It's hard to crack into the WSJ archives. This was one of my very favorite op-eds of theirs that wasn't penned by Bobby Jindal.  That link runs up against the paywall, though.  I happened to pull the funny quote from it at the time. But also here is a site where the full text is preserved. Anyway, here is what I'm talking about.
So let’s put it this way: We are building a Qatar on the Bayou. From whole cloth, companies are laying new cities of fertilizer plants, boron manufacturers, methanol terminals, polymer plants, ammonia factories and paper-finishing facilities. In computer renderings, the Sasol site looks like a fearsome, steel-fitted Angkor Wat.

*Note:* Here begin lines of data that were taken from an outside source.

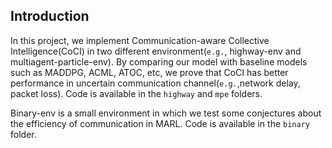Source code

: ## Introduction

In this project, we implement Communication-aware Collective Intelligence(CoCI) in two different environment(`e.g.`, highway-env and multiagent-particle-env). By comparing our model with baseline models such as MADDPG, ACML, ATOC, etc, we prove that CoCI has better performance in uncertain communication channel(`e.g.`,network delay, packet loss). Code is available in the `highway` and `mpe` folders.

Binary-env is a small environment in which we test some conjectures about the efficiency of communication in MARL. Code is available in the `binary` folder.



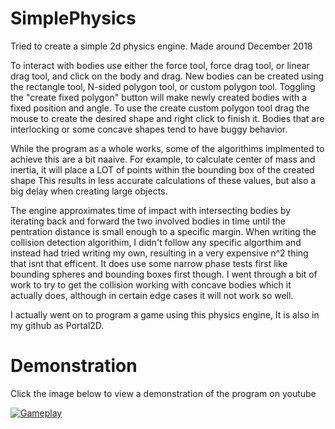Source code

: # SimplePhysics
Tried to create a simple 2d physics engine. Made around December 2018

To interact with bodies use either the force tool, force drag tool, or linear drag tool, and click on the body and drag.
New bodies can be created using the rectangle tool, N-sided polygon tool, or custom polygon tool. Toggling the "create fixed polygon" button
will make newly created bodies with a fixed position and angle. To use the create custom polygon tool drag the mouse to create the desired shape and right click to finish it.
Bodies that are interlocking or some concave shapes tend to have buggy behavior.

While the program as a whole works, some of the algorithims implmented to achieve this are a bit naaive.
For example, to calculate center of mass and inertia, it will place a LOT of points within the bounding box of the created shape
This results in less accurate calculations of these values, but also a big delay when creating large objects.

The engine approximates time of impact with intersecting bodies by iterating back and forward the two involved bodies in time until the pentration distance
is small enough to a specific margin. When writing the collision detection algorithim, I didn't follow any specific algorthim and instead had tried writing my own,
resulting in a very expensive n^2 thing that isnt that efficent. It does use some narrow phase tests first like bounding spheres and bounding boxes first though.
I went through a bit of work to try to get the collision working with concave bodies which it actually does, although in certain edge cases it will not work so well.

I actually went on to program a game using this physics engine, It is also in my github as Portal2D.

# Demonstration

Click the image below to view a demonstration of the program on youtube

[![Gameplay](https://img.youtube.com/vi/7Lbg61UJLrk/0.jpg)](https://www.youtube.com/watch?v=7Lbg61UJLrk)

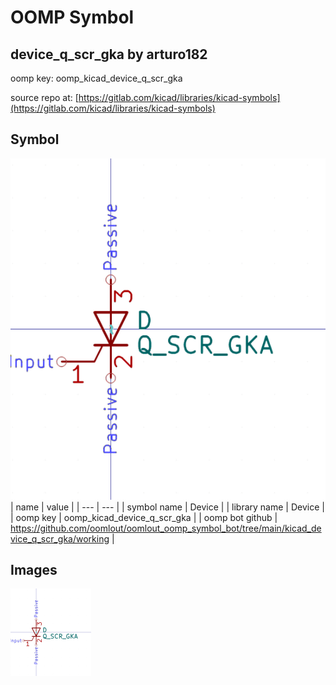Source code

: # OOMP Symbol  
## device_q_scr_gka  by arturo182  
  
oomp key: oomp_kicad_device_q_scr_gka  
  
source repo at: [https://gitlab.com/kicad/libraries/kicad-symbols](https://gitlab.com/kicad/libraries/kicad-symbols)  
## Symbol  
  
[![working.png](working_600.png)](working.png)  
| name | value | 
| --- | --- | 
| symbol name | Device | 
| library name | Device | 
| oomp key | oomp_kicad_device_q_scr_gka | 
| oomp bot github | https://github.com/oomlout/oomlout_oomp_symbol_bot/tree/main/kicad_device_q_scr_gka/working | 
## Images  
  
[![working.png](working_140.png)](working.png)  
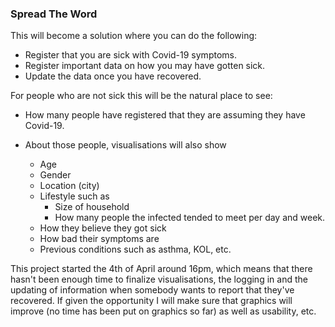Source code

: ### Spread The Word
This will become a solution where you can do the following:

* Register that you are sick with Covid-19 symptoms.
* Register important data on how you may have gotten sick.
* Update the data once you have recovered.

For people who are not sick this will be the natural place to see:

* How many people have registered that they are assuming they have Covid-19.
* About those people, visualisations will also show

    * Age
    * Gender
    * Location (city)
    * Lifestyle such as
        * Size of household
        * How many people the infected tended to meet per day and week.
    * How they believe they got sick
    * How bad their symptoms are
    * Previous conditions such as asthma, KOL, etc.

This project started the 4th of April around 16pm, which means that there hasn't been enough time to finalize visualisations, the logging in and the updating of information when somebody wants to report that they've recovered. If given the opportunity I will make sure that graphics will improve (no time has been put on graphics so far) as well as usability, etc.
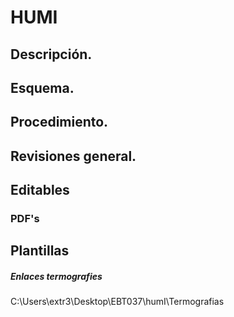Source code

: 
# HUMI
## Descripción.

## Esquema.

## Procedimiento.

## Revisiones general.

## Editables
### PDF's
## Plantillas

##### Enlaces termografies
C:\Users\extr3\Desktop\EBT037\humI\Termografias
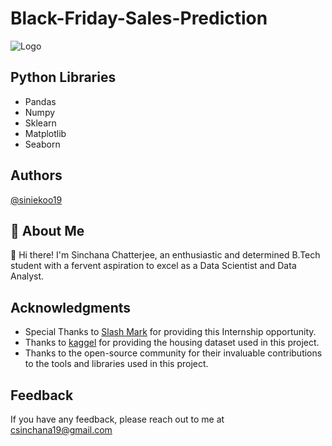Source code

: # Black-Friday-Sales-Prediction
![Logo](https://github.com/siniekoo19/Black-Friday-Sales-Prediction/assets/144519238/2742c8b6-b6b4-4263-a1a6-1b7606df867a)

## Python Libraries
- Pandas
- Numpy
- Sklearn
- Matplotlib
- Seaborn

## Authors
[@siniekoo19](https://github.com/siniekoo19)

## 🚀 About Me
👋 Hi there! I'm Sinchana Chatterjee, an enthusiastic and determined B.Tech student with a fervent aspiration to excel as a Data Scientist and Data Analyst.

## Acknowledgments

- Special Thanks to [Slash Mark](https://slashmark.cloud/) for providing this Internship opportunity.
- Thanks to [kaggel](https://www.kaggle.com/datasets/sdolezel/black-friday/data) for providing the housing dataset used in this project.
- Thanks to the open-source community for their invaluable contributions to the tools and libraries used in this project.

## Feedback

If you have any feedback, please reach out to me at csinchana19@gmail.com
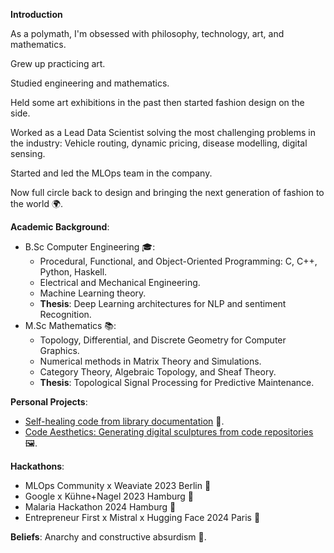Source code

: **Introduction**

As a polymath, I'm obsessed with philosophy, technology, art, and mathematics. 

Grew up practicing art.

Studied engineering and mathematics. 

Held some art exhibitions in the past then started fashion design on the side. 

Worked as a Lead Data Scientist solving the most challenging problems in the industry: Vehicle routing, dynamic pricing, disease modelling, digital sensing. 

Started and led the MLOps team in the company. 

Now full circle back to design and bringing the next generation of fashion to the world 🌍.

**Academic Background**:

- B.Sc Computer Engineering 🎓:
	- Procedural, Functional, and Object-Oriented Programming: C, C++, Python, Haskell.
	- Electrical and Mechanical Engineering.
	- Machine Learning theory.
	- **Thesis**: Deep Learning architectures for NLP and sentiment Recognition.
- M.Sc Mathematics 📚:
	- Topology, Differential, and Discrete Geometry for Computer Graphics.
	- Numerical methods in Matrix Theory and Simulations.
	- Category Theory, Algebraic Topology, and Sheaf Theory.
	- **Thesis**: Topological Signal Processing for Predictive Maintenance.

**Personal Projects**:

- [Self-healing code from library documentation](https://github.com/gordonwilliamsburg/codinit) 🧬.
- [Code Aesthetics: Generating digital sculptures from code repositories](https://code-experiments.vercel.app) 🖼️.

**Hackathons**:
- MLOps Community x Weaviate 2023 Berlin 🥉
- Google x Kühne+Nagel 2023 Hamburg 🥇
- Malaria Hackathon 2024 Hamburg 🥇
- Entrepreneur First x Mistral x Hugging Face 2024 Paris 🥈

**Beliefs**:
Anarchy and constructive absurdism 🏴.
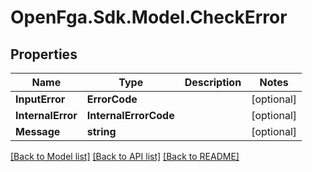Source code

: # OpenFga.Sdk.Model.CheckError

## Properties

Name | Type | Description | Notes
------------ | ------------- | ------------- | -------------
**InputError** | **ErrorCode** |  | [optional] 
**InternalError** | **InternalErrorCode** |  | [optional] 
**Message** | **string** |  | [optional] 

[[Back to Model list]](../README.md#models) [[Back to API list]](../README.md#api-endpoints) [[Back to README]](../README.md)

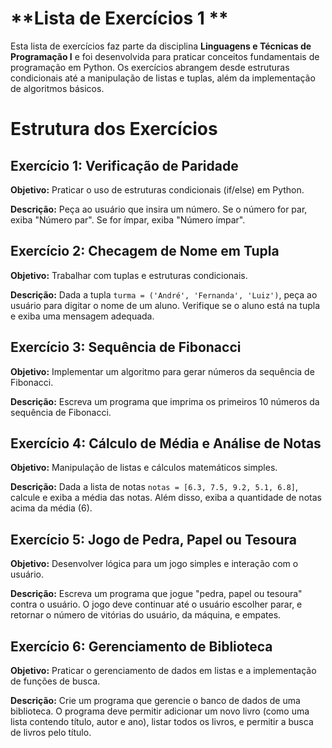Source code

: # **Lista de Exercícios 1 **

Esta lista de exercícios faz parte da disciplina **Linguagens e Técnicas de Programação I** e foi desenvolvida para praticar conceitos fundamentais de programação em Python. Os exercícios abrangem desde estruturas condicionais até a manipulação de listas e tuplas, além da implementação de algoritmos básicos.

# **Estrutura dos Exercícios**

## **Exercício 1: Verificação de Paridade**
**Objetivo:** Praticar o uso de estruturas condicionais (if/else) em Python.

**Descrição:** Peça ao usuário que insira um número. Se o número for par, exiba "Número par". Se for ímpar, exiba "Número ímpar".

## **Exercício 2: Checagem de Nome em Tupla**
**Objetivo:** Trabalhar com tuplas e estruturas condicionais.

**Descrição:** Dada a tupla `turma = ('André', 'Fernanda', 'Luiz')`, peça ao usuário para digitar o nome de um aluno. Verifique se o aluno está na tupla e exiba uma mensagem adequada.

## **Exercício 3: Sequência de Fibonacci**
**Objetivo:** Implementar um algoritmo para gerar números da sequência de Fibonacci.

**Descrição:** Escreva um programa que imprima os primeiros 10 números da sequência de Fibonacci.

## **Exercício 4: Cálculo de Média e Análise de Notas**
**Objetivo:** Manipulação de listas e cálculos matemáticos simples.

**Descrição:** Dada a lista de notas `notas = [6.3, 7.5, 9.2, 5.1, 6.8]`, calcule e exiba a média das notas. Além disso, exiba a quantidade de notas acima da média (6).

## **Exercício 5: Jogo de Pedra, Papel ou Tesoura**
**Objetivo:** Desenvolver lógica para um jogo simples e interação com o usuário.

**Descrição:** Escreva um programa que jogue "pedra, papel ou tesoura" contra o usuário. O jogo deve continuar até o usuário escolher parar, e retornar o número de vitórias do usuário, da máquina, e empates.

## **Exercício 6: Gerenciamento de Biblioteca**
**Objetivo:** Praticar o gerenciamento de dados em listas e a implementação de funções de busca.

**Descrição:** Crie um programa que gerencie o banco de dados de uma biblioteca. O programa deve permitir adicionar um novo livro (como uma lista contendo título, autor e ano), listar todos os livros, e permitir a busca de livros pelo título.
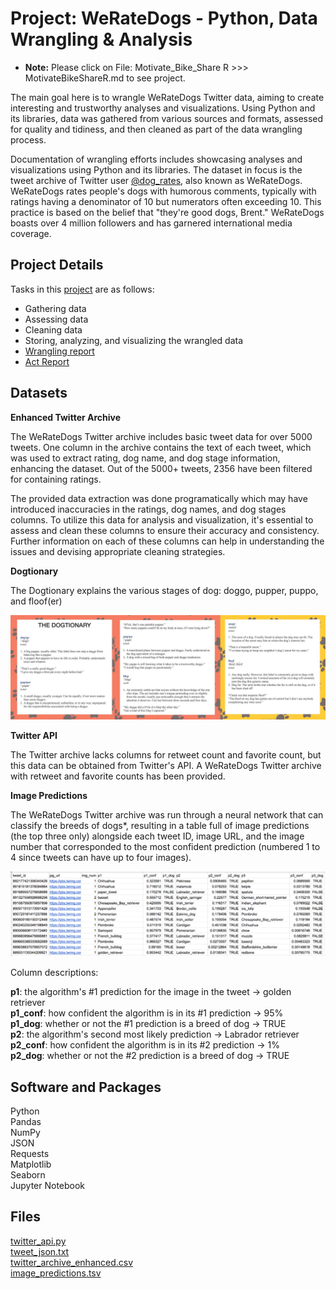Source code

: # Project: WeRateDogs - Python, Data Wrangling & Analysis
* **Note:** Please click on File: Motivate_Bike_Share R >>> MotivateBikeShareR.md to see project.

The main goal here is to wrangle WeRateDogs Twitter data, aiming to create interesting and trustworthy analyses and visualizations. Using Python and its 
libraries, data was gathered from various sources and formats, assessed for quality and tidiness, and then cleaned as part of the data wrangling process.

Documentation of wrangling efforts includes showcasing analyses and visualizations using Python and its libraries. The dataset in focus is the tweet archive 
of Twitter user [@dog_rates](https://twitter.com/dog_rates), also known as WeRateDogs. WeRateDogs rates people's dogs with humorous comments, typically with ratings having a denominator of 
10 but numerators often exceeding 10. This practice is based on the belief that "they're good dogs, Brent." WeRateDogs boasts over 4 million followers and 
has garnered international media coverage.

## Project Details

Tasks in this [project](https://github.com/CyndiMorris/AnalyticsProjects/blob/main/WeRateDogs/WeRateDogs.ipynb) are as follows:  

* Gathering data  
* Assessing data  
* Cleaning data  
* Storing, analyzing, and visualizing the wrangled data  
* [Wrangling report](https://github.com/CyndiMorris/AnalyticsProjects/blob/main/WeRateDogs/wrangle_report.pdf)
* [Act Report](https://github.com/CyndiMorris/AnalyticsProjects/blob/main/WeRateDogs/act_report.pdf)

## Datasets

**Enhanced Twitter Archive**

The WeRateDogs Twitter archive includes basic tweet data for over 5000 tweets. One column in the archive contains the text of each tweet, which was 
used to extract rating, dog name, and dog stage information, enhancing the dataset. Out of the 5000+ tweets, 2356 have been filtered for containing ratings.

The provided data extraction was done programatically which may have introduced inaccuracies in the ratings, dog names, and dog stages columns. To utilize 
this data for analysis and visualization, it's essential to assess and clean these columns to ensure their accuracy and consistency. Further information on 
each of these columns can help in understanding the issues and devising appropriate cleaning strategies.
 
**Dogtionary**

The Dogtionary explains the various stages of dog: doggo, pupper, puppo, and floof(er)  

<img src="Dogtionary.png"/>

**Twitter API**

The Twitter archive lacks columns for retweet count and favorite count, but this data can be obtained from Twitter's API. A WeRateDogs Twitter archive with 
retweet and favorite counts has been provided.

**Image Predictions**

The WeRateDogs Twitter archive was run through a neural network that can classify the breeds of dogs*, resulting in a table full of image predictions (the top 
three only) alongside each tweet ID, image URL, and the image number that corresponded to the most confident prediction (numbered 1 to 4 since tweets can have up to 
four images).

 <img src="ImgPredictions.png"/>

Column descriptions:

**p1**: the algorithm's #1 prediction for the image in the tweet → golden retriever  
**p1_conf**: how confident the algorithm is in its #1 prediction → 95%  
**p1_dog**: whether or not the #1 prediction is a breed of dog → TRUE  
**p2**: the algorithm's second most likely prediction → Labrador retriever  
**p2_conf**: how confident the algorithm is in its #2 prediction → 1%  
**p2_dog**: whether or not the #2 prediction is a breed of dog → TRUE  

## Software and Packages

Python  
Pandas  
NumPy  
JSON  
Requests  
Matplotlib  
Seaborn  
Jupyter Notebook


## Files

[twitter_api.py](https://video.udacity-data.com/topher/2018/November/5be5fb4c_twitter-api/twitter-api.py)  
[tweet_json.txt](https://video.udacity-data.com/topher/2018/November/5be5fb7d_tweet-json/tweet-json.txt)  
[twitter_archive_enhanced.csv](https://d17h27t6h515a5.cloudfront.net/topher/2017/August/59a4e958_twitter-archive-enhanced/twitter-archive-enhanced.csv)  
[image_predictions.tsv](https://d17h27t6h515a5.cloudfront.net/topher/2017/August/599fd2ad_image-predictions/image-predictions.tsv)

Now the environmental website where the text of this article is preserved has added photos, links and commentary to recontextualize things a bit. But in its original form it was pretty clear this  "Qatar on the Bayou" iteration was meant as a compliment.  Understandably, not everyone takes it as such. 

While the Sasol project described above has since been scaled back, the chemical boom in South Louisiana has nevertheless persisted... much to everyone's great excitement in St. James Parish.
CONVENT — Shouting "shut it down" on the front lawn of Mosaic Fertilizer's administrative office, a collection of St. James Parish residents, outside environmental activists and pastors called Wednesday for the state to close the Uncle Sam plant with its endangered lake of hazardous water threatening surrounding land and waterways.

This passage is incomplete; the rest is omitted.